To get where Crystal is now took more than just luck. Crystal is someone to be looked up to, as one who didn't give up and stayed true to herself on the road to reaching her goals. She is a wonderful, down-to-earth entertainer from our area who should be supported by local people.
Crystal deserves all the attention she's getting.
Let me be the first to say: "There goes The Blade, being positive again."
Tom Walton said it all in his May 24 op-ed column, "Bowersox put Toledo in spotlight for the right reasons."
Not just Toledo and Elliston should be proud of Crystal Bowersox's accomplishment, but also the entire state. She could have come from any small town in Ohio.
If negative readers don't like The Blade's coverage of Crystal Bowersox, don't read it.
I say to Crystal: You are a definite winner, whether or not you win the title.
I had the pleasure of attending Chelsea Tipton's farewell concert Sunday at the Stranahan Theater ("A musical farewell," May 20).
What a delightful experience. The music was wonderful.
What has struck me most about Mr. Tipton, resident conductor for the Toledo Symphony Orchestra, over the years is his enthusiasm for and joy in music and his ability to convey that to the performers and audience.
He always seems to be truly having fun. Though I wish him well in Texas, he will be greatly missed in Toledo.
Kay L. Baker
The May 23 letter "Church adheres to Bible, not synod," about St. Paul's Lutheran Church in Maumee stated: "Any pastor who is blatantly sinful and plans to continue in that sinful lifestyle does not merit being ordained."

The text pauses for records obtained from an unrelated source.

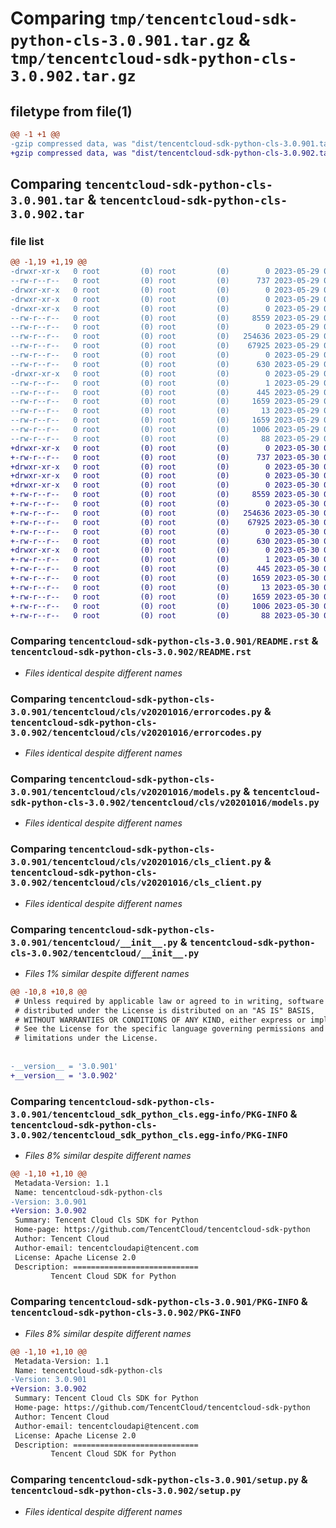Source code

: # Comparing `tmp/tencentcloud-sdk-python-cls-3.0.901.tar.gz` & `tmp/tencentcloud-sdk-python-cls-3.0.902.tar.gz`

## filetype from file(1)

```diff
@@ -1 +1 @@
-gzip compressed data, was "dist/tencentcloud-sdk-python-cls-3.0.901.tar", last modified: Mon May 29 02:23:39 2023, max compression
+gzip compressed data, was "dist/tencentcloud-sdk-python-cls-3.0.902.tar", last modified: Tue May 30 00:19:31 2023, max compression
```

## Comparing `tencentcloud-sdk-python-cls-3.0.901.tar` & `tencentcloud-sdk-python-cls-3.0.902.tar`

### file list

```diff
@@ -1,19 +1,19 @@
-drwxr-xr-x   0 root         (0) root         (0)        0 2023-05-29 02:23:39.000000 tencentcloud-sdk-python-cls-3.0.901/
--rw-r--r--   0 root         (0) root         (0)      737 2023-05-29 02:23:38.000000 tencentcloud-sdk-python-cls-3.0.901/README.rst
-drwxr-xr-x   0 root         (0) root         (0)        0 2023-05-29 02:23:39.000000 tencentcloud-sdk-python-cls-3.0.901/tencentcloud/
-drwxr-xr-x   0 root         (0) root         (0)        0 2023-05-29 02:23:39.000000 tencentcloud-sdk-python-cls-3.0.901/tencentcloud/cls/
-drwxr-xr-x   0 root         (0) root         (0)        0 2023-05-29 02:23:39.000000 tencentcloud-sdk-python-cls-3.0.901/tencentcloud/cls/v20201016/
--rw-r--r--   0 root         (0) root         (0)     8559 2023-05-29 02:23:38.000000 tencentcloud-sdk-python-cls-3.0.901/tencentcloud/cls/v20201016/errorcodes.py
--rw-r--r--   0 root         (0) root         (0)        0 2023-05-29 02:23:38.000000 tencentcloud-sdk-python-cls-3.0.901/tencentcloud/cls/v20201016/__init__.py
--rw-r--r--   0 root         (0) root         (0)   254636 2023-05-29 02:23:38.000000 tencentcloud-sdk-python-cls-3.0.901/tencentcloud/cls/v20201016/models.py
--rw-r--r--   0 root         (0) root         (0)    67925 2023-05-29 02:23:38.000000 tencentcloud-sdk-python-cls-3.0.901/tencentcloud/cls/v20201016/cls_client.py
--rw-r--r--   0 root         (0) root         (0)        0 2023-05-29 02:23:38.000000 tencentcloud-sdk-python-cls-3.0.901/tencentcloud/cls/__init__.py
--rw-r--r--   0 root         (0) root         (0)      630 2023-05-29 02:23:38.000000 tencentcloud-sdk-python-cls-3.0.901/tencentcloud/__init__.py
-drwxr-xr-x   0 root         (0) root         (0)        0 2023-05-29 02:23:39.000000 tencentcloud-sdk-python-cls-3.0.901/tencentcloud_sdk_python_cls.egg-info/
--rw-r--r--   0 root         (0) root         (0)        1 2023-05-29 02:23:39.000000 tencentcloud-sdk-python-cls-3.0.901/tencentcloud_sdk_python_cls.egg-info/dependency_links.txt
--rw-r--r--   0 root         (0) root         (0)      445 2023-05-29 02:23:39.000000 tencentcloud-sdk-python-cls-3.0.901/tencentcloud_sdk_python_cls.egg-info/SOURCES.txt
--rw-r--r--   0 root         (0) root         (0)     1659 2023-05-29 02:23:39.000000 tencentcloud-sdk-python-cls-3.0.901/tencentcloud_sdk_python_cls.egg-info/PKG-INFO
--rw-r--r--   0 root         (0) root         (0)       13 2023-05-29 02:23:39.000000 tencentcloud-sdk-python-cls-3.0.901/tencentcloud_sdk_python_cls.egg-info/top_level.txt
--rw-r--r--   0 root         (0) root         (0)     1659 2023-05-29 02:23:39.000000 tencentcloud-sdk-python-cls-3.0.901/PKG-INFO
--rw-r--r--   0 root         (0) root         (0)     1006 2023-05-29 02:23:38.000000 tencentcloud-sdk-python-cls-3.0.901/setup.py
--rw-r--r--   0 root         (0) root         (0)       88 2023-05-29 02:23:39.000000 tencentcloud-sdk-python-cls-3.0.901/setup.cfg
+drwxr-xr-x   0 root         (0) root         (0)        0 2023-05-30 00:19:31.000000 tencentcloud-sdk-python-cls-3.0.902/
+-rw-r--r--   0 root         (0) root         (0)      737 2023-05-30 00:19:31.000000 tencentcloud-sdk-python-cls-3.0.902/README.rst
+drwxr-xr-x   0 root         (0) root         (0)        0 2023-05-30 00:19:31.000000 tencentcloud-sdk-python-cls-3.0.902/tencentcloud/
+drwxr-xr-x   0 root         (0) root         (0)        0 2023-05-30 00:19:31.000000 tencentcloud-sdk-python-cls-3.0.902/tencentcloud/cls/
+drwxr-xr-x   0 root         (0) root         (0)        0 2023-05-30 00:19:31.000000 tencentcloud-sdk-python-cls-3.0.902/tencentcloud/cls/v20201016/
+-rw-r--r--   0 root         (0) root         (0)     8559 2023-05-30 00:19:31.000000 tencentcloud-sdk-python-cls-3.0.902/tencentcloud/cls/v20201016/errorcodes.py
+-rw-r--r--   0 root         (0) root         (0)        0 2023-05-30 00:19:31.000000 tencentcloud-sdk-python-cls-3.0.902/tencentcloud/cls/v20201016/__init__.py
+-rw-r--r--   0 root         (0) root         (0)   254636 2023-05-30 00:19:31.000000 tencentcloud-sdk-python-cls-3.0.902/tencentcloud/cls/v20201016/models.py
+-rw-r--r--   0 root         (0) root         (0)    67925 2023-05-30 00:19:31.000000 tencentcloud-sdk-python-cls-3.0.902/tencentcloud/cls/v20201016/cls_client.py
+-rw-r--r--   0 root         (0) root         (0)        0 2023-05-30 00:19:31.000000 tencentcloud-sdk-python-cls-3.0.902/tencentcloud/cls/__init__.py
+-rw-r--r--   0 root         (0) root         (0)      630 2023-05-30 00:19:31.000000 tencentcloud-sdk-python-cls-3.0.902/tencentcloud/__init__.py
+drwxr-xr-x   0 root         (0) root         (0)        0 2023-05-30 00:19:31.000000 tencentcloud-sdk-python-cls-3.0.902/tencentcloud_sdk_python_cls.egg-info/
+-rw-r--r--   0 root         (0) root         (0)        1 2023-05-30 00:19:31.000000 tencentcloud-sdk-python-cls-3.0.902/tencentcloud_sdk_python_cls.egg-info/dependency_links.txt
+-rw-r--r--   0 root         (0) root         (0)      445 2023-05-30 00:19:31.000000 tencentcloud-sdk-python-cls-3.0.902/tencentcloud_sdk_python_cls.egg-info/SOURCES.txt
+-rw-r--r--   0 root         (0) root         (0)     1659 2023-05-30 00:19:31.000000 tencentcloud-sdk-python-cls-3.0.902/tencentcloud_sdk_python_cls.egg-info/PKG-INFO
+-rw-r--r--   0 root         (0) root         (0)       13 2023-05-30 00:19:31.000000 tencentcloud-sdk-python-cls-3.0.902/tencentcloud_sdk_python_cls.egg-info/top_level.txt
+-rw-r--r--   0 root         (0) root         (0)     1659 2023-05-30 00:19:31.000000 tencentcloud-sdk-python-cls-3.0.902/PKG-INFO
+-rw-r--r--   0 root         (0) root         (0)     1006 2023-05-30 00:19:31.000000 tencentcloud-sdk-python-cls-3.0.902/setup.py
+-rw-r--r--   0 root         (0) root         (0)       88 2023-05-30 00:19:31.000000 tencentcloud-sdk-python-cls-3.0.902/setup.cfg
```

### Comparing `tencentcloud-sdk-python-cls-3.0.901/README.rst` & `tencentcloud-sdk-python-cls-3.0.902/README.rst`

 * *Files identical despite different names*

### Comparing `tencentcloud-sdk-python-cls-3.0.901/tencentcloud/cls/v20201016/errorcodes.py` & `tencentcloud-sdk-python-cls-3.0.902/tencentcloud/cls/v20201016/errorcodes.py`

 * *Files identical despite different names*

### Comparing `tencentcloud-sdk-python-cls-3.0.901/tencentcloud/cls/v20201016/models.py` & `tencentcloud-sdk-python-cls-3.0.902/tencentcloud/cls/v20201016/models.py`

 * *Files identical despite different names*

### Comparing `tencentcloud-sdk-python-cls-3.0.901/tencentcloud/cls/v20201016/cls_client.py` & `tencentcloud-sdk-python-cls-3.0.902/tencentcloud/cls/v20201016/cls_client.py`

 * *Files identical despite different names*

### Comparing `tencentcloud-sdk-python-cls-3.0.901/tencentcloud/__init__.py` & `tencentcloud-sdk-python-cls-3.0.902/tencentcloud/__init__.py`

 * *Files 1% similar despite different names*

```diff
@@ -10,8 +10,8 @@
 # Unless required by applicable law or agreed to in writing, software
 # distributed under the License is distributed on an "AS IS" BASIS,
 # WITHOUT WARRANTIES OR CONDITIONS OF ANY KIND, either express or implied.
 # See the License for the specific language governing permissions and
 # limitations under the License.
 
 
-__version__ = '3.0.901'
+__version__ = '3.0.902'
```

### Comparing `tencentcloud-sdk-python-cls-3.0.901/tencentcloud_sdk_python_cls.egg-info/PKG-INFO` & `tencentcloud-sdk-python-cls-3.0.902/tencentcloud_sdk_python_cls.egg-info/PKG-INFO`

 * *Files 8% similar despite different names*

```diff
@@ -1,10 +1,10 @@
 Metadata-Version: 1.1
 Name: tencentcloud-sdk-python-cls
-Version: 3.0.901
+Version: 3.0.902
 Summary: Tencent Cloud Cls SDK for Python
 Home-page: https://github.com/TencentCloud/tencentcloud-sdk-python
 Author: Tencent Cloud
 Author-email: tencentcloudapi@tencent.com
 License: Apache License 2.0
 Description: ============================
         Tencent Cloud SDK for Python
```

### Comparing `tencentcloud-sdk-python-cls-3.0.901/PKG-INFO` & `tencentcloud-sdk-python-cls-3.0.902/PKG-INFO`

 * *Files 8% similar despite different names*

```diff
@@ -1,10 +1,10 @@
 Metadata-Version: 1.1
 Name: tencentcloud-sdk-python-cls
-Version: 3.0.901
+Version: 3.0.902
 Summary: Tencent Cloud Cls SDK for Python
 Home-page: https://github.com/TencentCloud/tencentcloud-sdk-python
 Author: Tencent Cloud
 Author-email: tencentcloudapi@tencent.com
 License: Apache License 2.0
 Description: ============================
         Tencent Cloud SDK for Python
```

### Comparing `tencentcloud-sdk-python-cls-3.0.901/setup.py` & `tencentcloud-sdk-python-cls-3.0.902/setup.py`

 * *Files identical despite different names*

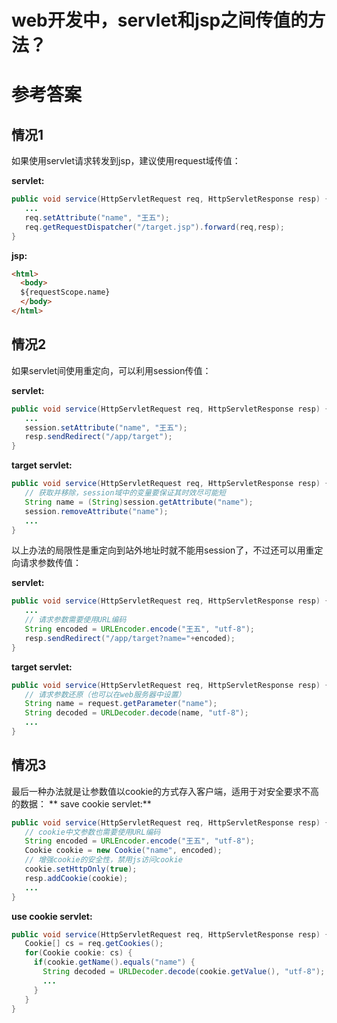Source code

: # web开发中，servlet和jsp之间传值的方法？

# 参考答案

## 情况1
如果使用servlet请求转发到jsp，建议使用request域传值：

**servlet:**
```java
public void service(HttpServletRequest req, HttpServletResponse resp) {
   ...
   req.setAttribute("name", "王五");
   req.getRequestDispatcher("/target.jsp").forward(req,resp);
}
```

**jsp:**
```html
<html>
  <body>
  ${requestScope.name}
  </body>
</html>
```

## 情况2
如果servlet间使用重定向，可以利用session传值：

**servlet:**
```java
public void service(HttpServletRequest req, HttpServletResponse resp) {
   ...   
   session.setAttribute("name", "王五");
   resp.sendRedirect("/app/target");
}
```

**target servlet:**
```java
public void service(HttpServletRequest req, HttpServletResponse resp) {
   // 获取并移除，session域中的变量要保证其时效尽可能短
   String name = (String)session.getAttribute("name"); 
   session.removeAttribute("name");
   ...
}
```

以上办法的局限性是重定向到站外地址时就不能用session了，不过还可以用重定向请求参数传值：

**servlet:**
```java
public void service(HttpServletRequest req, HttpServletResponse resp) {
   ...
   // 请求参数需要使用URL编码
   String encoded = URLEncoder.encode("王五", "utf-8");
   resp.sendRedirect("/app/target?name="+encoded);
}
```

**target servlet:**
```java
public void service(HttpServletRequest req, HttpServletResponse resp) {
   // 请求参数还原（也可以在web服务器中设置）
   String name = request.getParameter("name");
   String decoded = URLDecoder.decode(name, "utf-8");
   ...
}
```

## 情况3
最后一种办法就是让参数值以cookie的方式存入客户端，适用于对安全要求不高的数据：
** save cookie servlet:**
```java
public void service(HttpServletRequest req, HttpServletResponse resp) {
   // cookie中文参数也需要使用URL编码
   String encoded = URLEncoder.encode("王五", "utf-8");
   Cookie cookie = new Cookie("name", encoded);
   // 增强cookie的安全性，禁用js访问cookie
   cookie.setHttpOnly(true);
   resp.addCookie(cookie);
   ...
}
```

**use cookie servlet:**
```java
public void service(HttpServletRequest req, HttpServletResponse resp) {
   Cookie[] cs = req.getCookies();
   for(Cookie cookie: cs) {
     if(cookie.getName().equals("name") {
       String decoded = URLDecoder.decode(cookie.getValue(), "utf-8");
       ...
     }
   }   
}
```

The statement was in defense of the congregation's decision to split from the Evangelical Lutheran Church in America over its new policy on the ordination of gay and lesbian persons who feel called to serve in the ordained ministry and are also in monogamous relationships.
In Martin Luther's "Sacristy Prayer," he admits: "I am, indeed, unworthy of the office and ministry in which I am to make known Thy glory and to nurture and serve this congregation." My grandfather, who was a Lutheran pastor, hung this in his office as a daily reminder that none of us clergy-types merits ordination.
If gay and lesbian people are sinful by virtue of their natural orientation, then their souls are no more sullied than the rest of us heterosexual folk who are in constant need of repentance and forgiveness.
St. Paul's is certainly within its rights as a voting body to leave the ELCA if members feel the rest of the church is interpreting scripture erroneously.
Having said that, I think the purpose of God's kingdom is not defined by whom we exclude, but by our ability to welcome and celebrate the diversity of God's creation.
As for the clergy, nary a pulpit would be filled if only those who merited ordination were to apply.
Any pastor who thinks otherwise is a hypocrite and a scandal waiting to happen.
Martin Otto Zimmann
Toledo refuse workers are whining about paying $55 a month for family health insurance ("Refuse crews unanimous in rejection of concessions," May 19).
While the rest of the country pays through the nose for health care or has no care at all, this union thumbs its nose at taxpayers. Work an eight-hour day? How dare government officials require us to work a full eight hours?
If Toledo City Council had restructured routes years ago and made each route an eight-hour day, there would have been no need to go to the expense of purchasing new trucks and cans.
It's high time to bust these unions. They were good in their day, but they are stifling the growth of this town's economy.
Plenty of unemployed people would gladly share the costs of health care and work eight hours a day.
A consultant who represented the CEO of Huntington Bank in negotiations with Franklin County over naming rights to the new stadium in Columbus says he was paid "less than $10,000" ("Groups release details of naming-rights accord," May 25).
He was then paid $789,665 to represent Lucas County taxpayers in negotiations with Huntington Bank over naming rights to the new arena.
Something stinks. Somebody should investigate to find the source of the smell.
Does Lucas County Commissioner Ben Konop ever have anything positive to say about the county or city? Now he's upset about the naming rights to Huntington.
Huntington paid $2.1 million for the rights. Deals are made for a reason and I'm sure more than one company was approached. I wonder whether Mr. Konop knows what the public thinks of his actions.